___ MATERIAL SHOWN
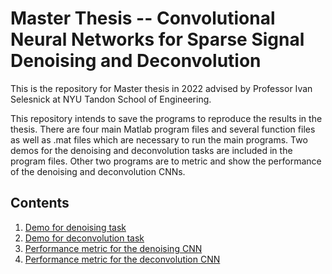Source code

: # Master Thesis -- Convolutional Neural Networks for Sparse Signal Denoising and Deconvolution

This is the repository for Master thesis in 2022 advised by Professor Ivan Selesnick at NYU Tandon School of Engineering.

This repository intends to save the programs to reproduce the results in the thesis.
There are four main Matlab program files and several function files as well as .mat files which are necessary to run the main programs.
Two demos for the denoising and deconvolution tasks are included in the program files.
Other two programs are to metric and show the performance of the denoising and deconvolution CNNs.

## Contents

1. [Demo for denoising task](/denoiser/demo_denoiser.m)
2. [Demo for deconvolution task](/denoiser/figures.m)
3. [Performance metric for the denoising CNN](/deconvolver/demo_deconvolver.m)
4. [Performance metric for the deconvolution CNN](/deconvolver/figures.m)

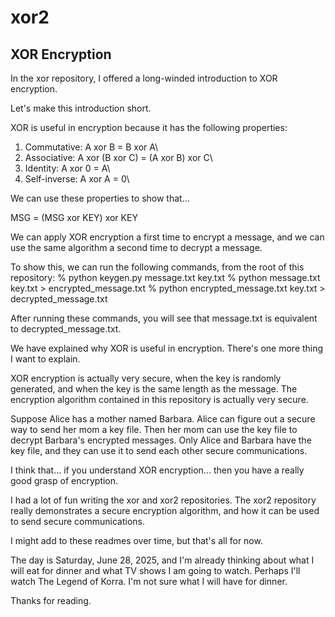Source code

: # xor2

## XOR Encryption
In the xor repository, I offered a long-winded introduction to XOR encryption.

Let's make this introduction short.

XOR is useful in encryption because it has the following properties:
1. Commutative: A xor B = B xor A\
2. Associative: A xor (B xor C) = (A xor B) xor C\
3. Identity: A xor 0 = A\
4. Self-inverse: A xor A = 0\

We can use these properties to show that...

MSG = (MSG xor KEY) xor KEY

We can apply XOR encryption a first time to encrypt a message, and we can use the same algorithm a second time to decrypt a message.

To show this, we can run the following commands, from the root of this repository:
% python keygen.py message.txt key.txt
% python message.txt key.txt > encrypted_message.txt
% python encrypted_message.txt key.txt > decrypted_message.txt

After running these commands, you will see that message.txt is equivalent to decrypted_message.txt.

We have explained why XOR is useful in encryption. There's one more thing I want to explain.

XOR encryption is actually very secure, when the key is randomly generated, and when the key is the same length as the message. The encryption algorithm contained in this repository is actually very secure.

Suppose Alice has a mother named Barbara. Alice can figure out a secure way to send her mom a key file. Then her mom can use the key file to decrypt Barbara's encrypted messages. Only Alice and Barbara have the key file, and they can use it to send each other secure communications.

I think that... if you understand XOR encryption... then you have a really good grasp of encryption.

I had a lot of fun writing the xor and xor2 repositories. The xor2 repository really demonstrates a secure encryption algorithm, and how it can be used to send secure communications.

I might add to these readmes over time, but that's all for now.

The day is Saturday, June 28, 2025, and I'm already thinking about what I will eat for dinner and what TV shows I am going to watch. Perhaps I'll watch The Legend of Korra. I'm not sure what I will have for dinner.

Thanks for reading.

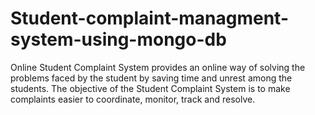 # Student-complaint-managment-system-using-mongo-db
Online Student Complaint System provides an online way of solving the problems  faced by the student by saving time and unrest among the students. The objective of  the Student Complaint System is to make complaints easier to coordinate, monitor,  track and resolve.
______
→ YOUR OBJECTIVE:
Copy exactly the lines that begin at the one containing "The day is Saturday, June" and end at the last line of the records, both included, omitting the pictures.

→ EXPECTED OUTPUT:
The day is Saturday, June 28, 2025, and I'm already thinking about what I will eat for dinner and what TV shows I am going to watch. Perhaps I'll watch The Legend of Korra. I'm not sure what I will have for dinner.

Thanks for reading.

 # Student-complaint-managment-system-using-mongo-db
Online Student Complaint System provides an online way of solving the problems  faced by the student by saving time and unrest among the students. The objective of  the Student Complaint System is to make complaints easier to coordinate, monitor,  track and resolve.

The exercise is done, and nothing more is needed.